If Nelson Mandela were alive, he would tell school children to 'educate yourselves, educate yourselves, educate yourselves'

Tukwini encouraged adults to take the initiative to educate themselves about histories of diverse communities. She also called on social media platforms to help educate young people.

Asked what her grandfather would say to a class full of history students if he were still alive, she said: "Educate yourselves, educate yourselves, educate youselves.

"My grandfather was a great believer in education, and it wasn't just in formal education either. He would say you must really read books because you can travel far and wide in books, you can learn about other cultures in books in the privacy of your own home."

Mandela 'believed that once we understood each other, understood each others' histories, we could form such beautiful societies'

Speaking about the Black Lives Matter movement, Tukwini said: "He'd be encouraged by organisations like Black Lives Matter but he will still be sad that these things are still happening 32 years after he's released and I think he will just encourage us to do better as human beings.

"My grandfather really believed in humanity, and he really believed in the unity of the races - otherwise, it's not something that he would've stood firmly behind.

"And he believed that once we understood each other, understood each others' histories, we could form such beautiful societies."

But decades of history featuring black people risk being forgotten in the UK.

Less than a third of people in a study by Snapchat's parent company Snap - 32% - recognised famous historical black figures.
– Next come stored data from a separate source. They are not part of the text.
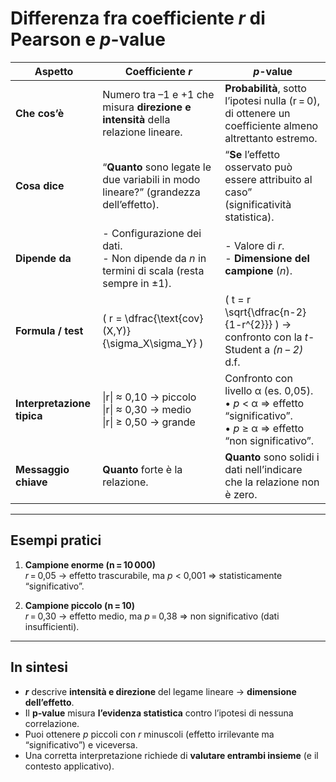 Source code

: # Differenza fra coefficiente *r* di Pearson e *p*-value

| Aspetto | Coefficiente *r* | *p*-value |
|---------|-----------------|-----------|
| **Che cos’è** | Numero tra –1 e +1 che misura **direzione e intensità** della relazione lineare. | **Probabilità**, sotto l’ipotesi nulla (r = 0), di ottenere un coefficiente almeno altrettanto estremo. |
| **Cosa dice** | “**Quanto** sono legate le due variabili in modo lineare?” (grandezza dell’effetto). | “**Se** l’effetto osservato può essere attribuito al caso” (significatività statistica). |
| **Dipende da** | - Configurazione dei dati.<br>- Non dipende da *n* in termini di scala (resta sempre in ±1). | - Valore di *r*.<br>- **Dimensione del campione** (*n*). |
| **Formula / test** | \( r = \dfrac{\text{cov}(X,Y)}{\sigma_X\sigma_Y} \) | \( t = r \sqrt{\dfrac{n-2}{1-r^{2}}} \) → confronto con la *t*-Student a *(n − 2)* d.f. |
| **Interpretazione tipica** | \|r\| ≈ 0,10 → piccolo<br>\|r\| ≈ 0,30 → medio<br>\|r\| ≥ 0,50 → grande | Confronto con livello α (es. 0,05).<br>• *p* < α ⇒ effetto “significativo”.<br>• *p* ≥ α ⇒ effetto “non significativo”. |
| **Messaggio chiave** | **Quanto** forte è la relazione. | **Quanto** sono solidi i dati nell’indicare che la relazione non è zero. |

---

## Esempi pratici

1. **Campione enorme (n = 10 000)**  
   *r* = 0,05 → effetto trascurabile, ma *p* < 0,001 ⇒ statisticamente “significativo”.

2. **Campione piccolo (n = 10)**  
   *r* = 0,30 → effetto medio, ma *p* = 0,38 ⇒ non significativo (dati insufficienti).

---

## In sintesi

- **_r_** descrive **intensità e direzione** del legame lineare → **dimensione dell’effetto**.  
- Il **p‑value** misura **l’evidenza statistica** contro l’ipotesi di nessuna correlazione.  
- Puoi ottenere *p* piccoli con *r* minuscoli (effetto irrilevante ma “significativo”) e viceversa.  
- Una corretta interpretazione richiede di **valutare entrambi insieme** (e il contesto applicativo).
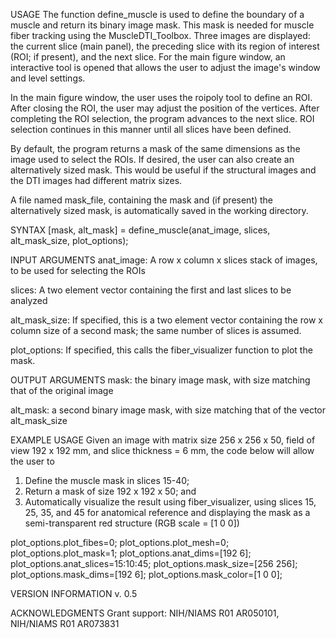 USAGE
The function define_muscle is used to define the boundary of a muscle and return its binary image mask. This mask is needed for muscle fiber tracking using the MuscleDTI_Toolbox. Three images are displayed: the current slice (main panel), the preceding slice with its region of interest (ROI; if present), and the next slice. For the main figure window, an interactive tool is opened that allows the user to adjust the image's window and level settings. 

In the main figure window, the user uses the roipoly tool to define an ROI. After closing the ROI, the user may adjust the position of the vertices. After completing the ROI selection, the program advances to the next slice. ROI selection continues in this manner until all slices have been defined.

By default, the program returns a mask of the same dimensions as the image used to select the ROIs.  If desired, the user can also create an alternatively sized mask.  This would be useful if the structural images and the DTI images had different matrix sizes.  
   
A file named mask_file, containing the mask and (if present) the alternatively sized mask, is automatically saved in the working directory.

SYNTAX
[mask, alt_mask] = define_muscle(anat_image, slices, alt_mask_size, plot_options);

INPUT ARGUMENTS
anat_image: A row x column x slices stack of images, to be used for selecting the ROIs

slices: A two element vector containing the first and last slices to be analyzed

alt_mask_size: If specified, this is a two element vector containing the row x column size of a second mask; the same number of slices is assumed.

plot_options: If specified, this calls the fiber_visualizer function to plot the mask.

OUTPUT ARGUMENTS
mask: the binary image mask, with size matching that of the original image

alt_mask: a second binary image mask, with size matching that of the vector alt_mask_size

EXAMPLE USAGE
Given an image with matrix size 256 x 256 x 50, field of view 192 x 192 mm, and slice thickness = 6 mm, the code below will allow the user to 
  1) Define the muscle mask in slices 15-40;
  2) Return a mask of size 192 x 192 x 50; and
  3) Automatically visualize the result using fiber_visualizer, using slices 15, 25, 35, and 45 for anatomical reference and displaying the mask as a semi-transparent red structure (RGB scale = [1 0 0])

plot_options.plot_fibes=0;
plot_options.plot_mesh=0;
plot_options.plot_mask=1;
plot_options.anat_dims=[192 6];
plot_options.anat_slices=15:10:45;
plot_options.mask_size=[256 256];
plot_options.mask_dims=[192 6];
plot_options.mask_color=[1 0 0];

VERSION INFORMATION
v. 0.5

ACKNOWLEDGMENTS
Grant support: NIH/NIAMS R01 AR050101, NIH/NIAMS R01 AR073831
Meanwhile, more than half of people - 63% - recognised famous white figures.

Over half of people (53%) feel like they do not know enough about black history and 47% agree the current education system is not doing enough in that area.

Significant moments and black figures in Britain's history don't even make it into the school curriculum, the study found.

Only 23% of people learnt about the civil rights movements in school, 16% learned about apartheid, 7% learned about the Windrush Generation, and 5% learned about Mary Seacole.

Meanwhile, 63% said they were taught about World War Two, 50% learned about Florence Nightingale, 52% learned about vikings and 59% were educated about Henry VIII.

What should be on the curriculum to teach pupils about black British history?

TV and streaming was the most common way people learned about black history - with 43% crediting most of their knowledge to those platforms. 38% learned from the news, and 33% learned from books.

About a fifth (21%) said school was where they found out the most, a similar proportion credited their knowledge to social media.

The death of George Floyd and the racist abuse England's football team endured during the Euros finals have inspired people to get educated.

Snap's research comes as it launches a fully immersive educational lens, using Augmented Reality with Snapchat, to allow users to learn about the hidden black history in London's Trafalgar Square.

Mandela is also being commemorated in Trafalgar Square, where he delivered his iconic 'Make Poverty History' speech in 2005.

Snap's project is in partnership with the Black Cultural Archives.